Mas vamos entrar na história, encarnar o personagem, apreciar a história, e adentrar aquele mundo repleto de tecnologia e de brechas de segurança. Aiden Pearce tem um passado criminoso, um passado e ligações, aliás, que acabam colocando pessoas que ele ama em risco.

Temos aqui mais um título de mundo aberto, e quem me conhece sabe que eu adoro este estilo. Adoro mundos livres, nos quais posso pilotar uma caranga por horas, quem sabe. Nos quais posso fazer coisas que “não estão no script”. Nos quais posso improvisar.

Mundos que representam, talvez, uma espécie de convite a uma nova vida. A algo diferente. Jogos de mundo aberto representam um dos meus pontos fracos, e a Ubisoft fez um ótimo trabalho em Watch Dogs, este jogo que está sendo, para mim, um dos mais divertidos dos últimos tempos, junto com Titanfall.

O multiplayer de Watch Dogs não deve ser deixado de lado

Neste texto vou comentar a respeito do multiplayer de Watch Dogs. Um multiplayer um tanto quanto diferente, meio que interligado ao singleplayer. Tanto é que, se você colocar o jogo em pausa sem tomar o devido cuidado e for tomar um café, pode ter uma desagradável surpresa ao retornar e descobrir que foi hackeado, perdendo vários pontos de notoriedade (isto aconteceu comigo ontem).

Watch Dogs

Fazendo uma comparação com GTA V, outro petardo: no título da Rockstar você precisa acessar o multiplayer como se estivesse mudando de personagem. E, caso possua o jogo no Xbox 360, também precisa ser assinante Gold da Xbox Live. Lá, no GTA Online, você cria e mantém seu personagem, o evolui, e precisa entrar em uma Los Santos à parte. Nada, ali, possui ligação direta com a trama principal. Nada que você faz ali influencia Michael, Trevor e Franklin, os protagonistas da campanha.

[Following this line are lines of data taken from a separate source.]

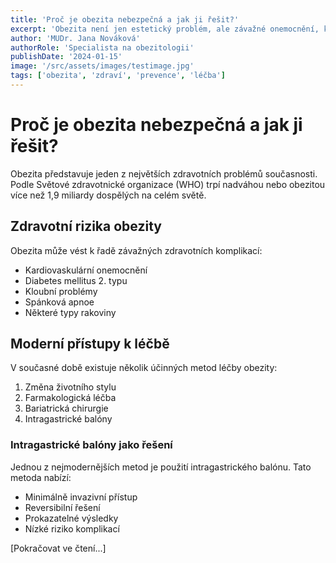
 ```yaml
---
title: 'Proč je obezita nebezpečná a jak ji řešit?'
excerpt: 'Obezita není jen estetický problém, ale závažné onemocnění, které může vést k řadě zdravotních komplikací. Pojďme si představit moderní metody její léčby.'
author: 'MUDr. Jana Nováková'
authorRole: 'Specialista na obezitologii'
publishDate: '2024-01-15'
image: '/src/assets/images/testimage.jpg'
tags: ['obezita', 'zdraví', 'prevence', 'léčba']
---
```


# Proč je obezita nebezpečná a jak ji řešit?

Obezita představuje jeden z největších zdravotních problémů současnosti. Podle Světové zdravotnické organizace (WHO) trpí nadváhou nebo obezitou více než 1,9 miliardy dospělých na celém světě.

## Zdravotní rizika obezity

Obezita může vést k řadě závažných zdravotních komplikací:

- Kardiovaskulární onemocnění
- Diabetes mellitus 2. typu
- Kloubní problémy
- Spánková apnoe
- Některé typy rakoviny

## Moderní přístupy k léčbě

V současné době existuje několik účinných metod léčby obezity:

1. Změna životního stylu
2. Farmakologická léčba
3. Bariatrická chirurgie
4. Intragastrické balóny

### Intragastrické balóny jako řešení

Jednou z nejmodernějších metod je použití intragastrického balónu. Tato metoda nabízí:
- Minimálně invazivní přístup
- Reversibilní řešení
- Prokazatelné výsledky
- Nízké riziko komplikací

[Pokračovat ve čtení...]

Já o multiplayer de Watch Dogs é bem diferente. O mesmo Aiden Pearce que realiza missões da campanha também hackeia e é hackeado por outros jogadores. O mesmo personagem participa do modo solo e do multiplayer do título. São 06 modos de jogo, 6 tipos de contratos online, nos quais agimos como mercenários, trocando em miúdos, em busca de dinheiro, XP e notoriedade (além de recompensas).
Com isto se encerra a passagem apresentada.